Rule 11 of the Kerala Government Law Officers (Appointment and Conditions of Service) and Conduct of cases Rules, 1978 reads thus:- 11. Appointment of Special Government Pleaders and Special Public Prosecutors-- (1) The Government may appoint for the purpose of conducting any civil case or class of civil cases in which the Government is a party, an advocate, who has been in practice as such for not less than seven years, as a Special Government Pleader. (2) The Government may appoint for the purpose of conducting any criminal case or class of criminal cases, an advocate, who has been in practice as such for not less than ten years, as a Special Public Prosecutor. (3) A Special Government Pleader or Special Public Prosecutor appointed under subrule (1) or sub-rule (2), as the case may be, for the purpose of conducting any particular case shall cease to hold office with the pronouncement of the judgment in that case. The term of appointment of a Special Government Pleader or Special Public Prosecutor appointed for the purpose of conducting any class of cases shall be such as may be specified in the order appointing him. (4) The Government may terminate the service is of a Special Government Pleader or Special Public Prosecutor at any time before the expiry of his normal term of appointment without assigning any reasons therefore.” 9. A perusal of the decision in Mukul Dalal's case (supra), relied on by the learned Senior Counsel for the appellant, would show that it was a case where a Public Prosecutor was appointed for mere asking by the private complainant and the Court held that such appointment must be examined by the Legal Remembrancer on the basis of the guidelines prescribed or to be prescribed and the decision taken with reference to Maharashtra Law Officers (Appointment, Conditions of Service and Remuneration) Rules, 1984.

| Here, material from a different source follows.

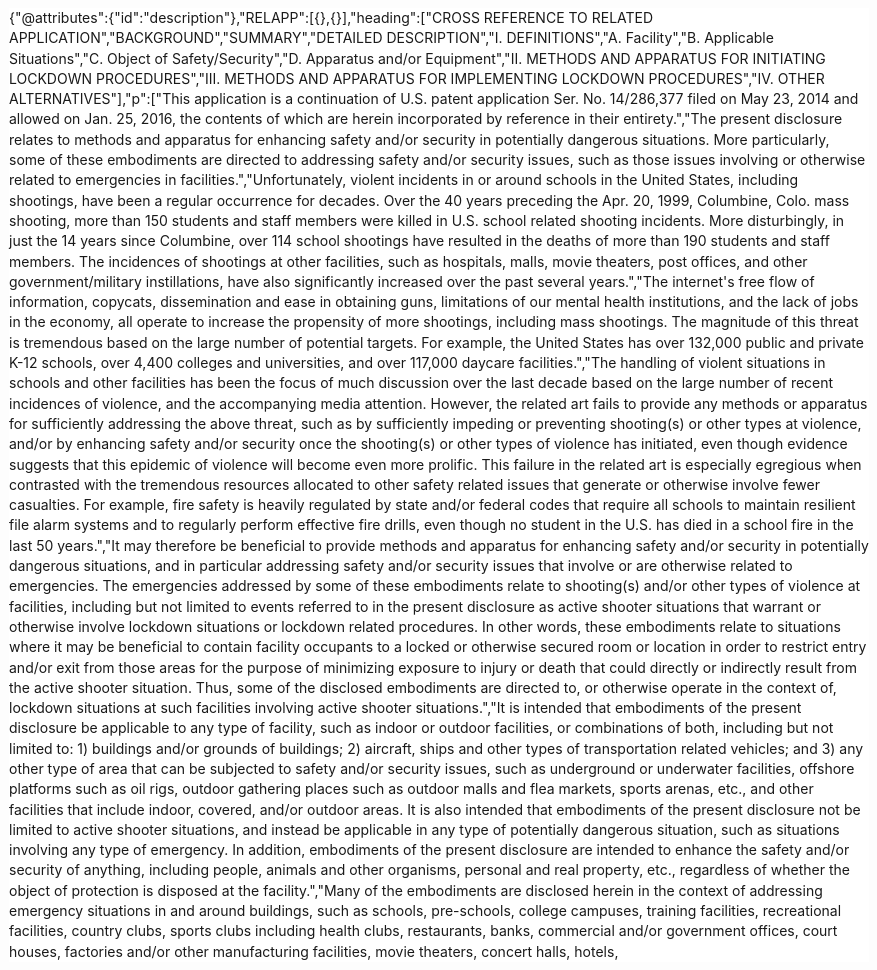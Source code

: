 {"@attributes":{"id":"description"},"RELAPP":[{},{}],"heading":["CROSS REFERENCE TO RELATED APPLICATION","BACKGROUND","SUMMARY","DETAILED DESCRIPTION","I. DEFINITIONS","A. Facility","B. Applicable Situations","C. Object of Safety\/Security","D. Apparatus and\/or Equipment","II. METHODS AND APPARATUS FOR INITIATING LOCKDOWN PROCEDURES","III. METHODS AND APPARATUS FOR IMPLEMENTING LOCKDOWN PROCEDURES","IV. OTHER ALTERNATIVES"],"p":["This application is a continuation of U.S. patent application Ser. No. 14\/286,377 filed on May 23, 2014 and allowed on Jan. 25, 2016, the contents of which are herein incorporated by reference in their entirety.","The present disclosure relates to methods and apparatus for enhancing safety and\/or security in potentially dangerous situations. More particularly, some of these embodiments are directed to addressing safety and\/or security issues, such as those issues involving or otherwise related to emergencies in facilities.","Unfortunately, violent incidents in or around schools in the United States, including shootings, have been a regular occurrence for decades. Over the 40 years preceding the Apr. 20, 1999, Columbine, Colo. mass shooting, more than 150 students and staff members were killed in U.S. school related shooting incidents. More disturbingly, in just the 14 years since Columbine, over 114 school shootings have resulted in the deaths of more than 190 students and staff members. The incidences of shootings at other facilities, such as hospitals, malls, movie theaters, post offices, and other government\/military instillations, have also significantly increased over the past several years.","The internet's free flow of information, copycats, dissemination and ease in obtaining guns, limitations of our mental health institutions, and the lack of jobs in the economy, all operate to increase the propensity of more shootings, including mass shootings. The magnitude of this threat is tremendous based on the large number of potential targets. For example, the United States has over 132,000 public and private K-12 schools, over 4,400 colleges and universities, and over 117,000 daycare facilities.","The handling of violent situations in schools and other facilities has been the focus of much discussion over the last decade based on the large number of recent incidences of violence, and the accompanying media attention. However, the related art fails to provide any methods or apparatus for sufficiently addressing the above threat, such as by sufficiently impeding or preventing shooting(s) or other types at violence, and\/or by enhancing safety and\/or security once the shooting(s) or other types of violence has initiated, even though evidence suggests that this epidemic of violence will become even more prolific. This failure in the related art is especially egregious when contrasted with the tremendous resources allocated to other safety related issues that generate or otherwise involve fewer casualties. For example, fire safety is heavily regulated by state and\/or federal codes that require all schools to maintain resilient file alarm systems and to regularly perform effective fire drills, even though no student in the U.S. has died in a school fire in the last 50 years.","It may therefore be beneficial to provide methods and apparatus for enhancing safety and\/or security in potentially dangerous situations, and in particular addressing safety and\/or security issues that involve or are otherwise related to emergencies. The emergencies addressed by some of these embodiments relate to shooting(s) and\/or other types of violence at facilities, including but not limited to events referred to in the present disclosure as active shooter situations that warrant or otherwise involve lockdown situations or lockdown related procedures. In other words, these embodiments relate to situations where it may be beneficial to contain facility occupants to a locked or otherwise secured room or location in order to restrict entry and\/or exit from those areas for the purpose of minimizing exposure to injury or death that could directly or indirectly result from the active shooter situation. Thus, some of the disclosed embodiments are directed to, or otherwise operate in the context of, lockdown situations at such facilities involving active shooter situations.","It is intended that embodiments of the present disclosure be applicable to any type of facility, such as indoor or outdoor facilities, or combinations of both, including but not limited to: 1) buildings and\/or grounds of buildings; 2) aircraft, ships and other types of transportation related vehicles; and 3) any other type of area that can be subjected to safety and\/or security issues, such as underground or underwater facilities, offshore platforms such as oil rigs, outdoor gathering places such as outdoor malls and flea markets, sports arenas, etc., and other facilities that include indoor, covered, and\/or outdoor areas. It is also intended that embodiments of the present disclosure not be limited to active shooter situations, and instead be applicable in any type of potentially dangerous situation, such as situations involving any type of emergency. In addition, embodiments of the present disclosure are intended to enhance the safety and\/or security of anything, including people, animals and other organisms, personal and real property, etc., regardless of whether the object of protection is disposed at the facility.","Many of the embodiments are disclosed herein in the context of addressing emergency situations in and around buildings, such as schools, pre-schools, college campuses, training facilities, recreational facilities, country clubs, sports clubs including health clubs, restaurants, banks, commercial and\/or government offices, court houses, factories and\/or other manufacturing facilities, movie theaters, concert halls, hotels,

Rule considered by the Hon'ble Supreme Court in Mukul Dalal's case (supra) is reproduced:- “Chapter III of these Rules provides for Special Counsel and Special Public Prosecutors and Rule 22 thereof provides: If in any case, civil or criminal, a request is made by any private party, interested in the case, for the appointment of its own advocate as a Special Counsel or Special Public Prosecutor, as the case may be, on the condition that the payment of fees of such advocate will be borne by that party, the Remembrancer of Legal Affairs may, after considering such case on merits, appoint such advocate for that particular case or cases.” The Hon'ble Supreme Court in Mukul Dalal's case (supra) held:- “8. The pattern that prevails in most of the States is that there is a Remembrancer of Legal Affairs who inter alia looks after the cases instituted by the State. At the district level such interest of the State is looked after by the District Magistrate. There may be instances where a case instituted on a private complaint is really a public cause. In such a case the prosecution though initiated by a private individual is really one which should be taken over by the State. If the complainant thereof approaches the State for assistance in a case of that type by appointing a Special Public Prosecutor or an Assistant Public Prosecutor to support the prosecution it would be for the Legal Remembrancer or the District Magistrate to favourably consider such a request and it would ordinarily be expected that government would appoint a Special Public Prosecutor to take charge of the prosecution. There may also be cases of private complainants where for various other reasons it would be appropriate for the State to support the prosecution by appointing a Public Prosecutor or a Special Public Prosecutor to look after the case. Instances of this type would be cases where the victims are of economically backward classes who are not in a position to vindicate their rights through court without the assistance of the State. Here again the Public Prosecutor's services may be placed at the disposal of the complainant.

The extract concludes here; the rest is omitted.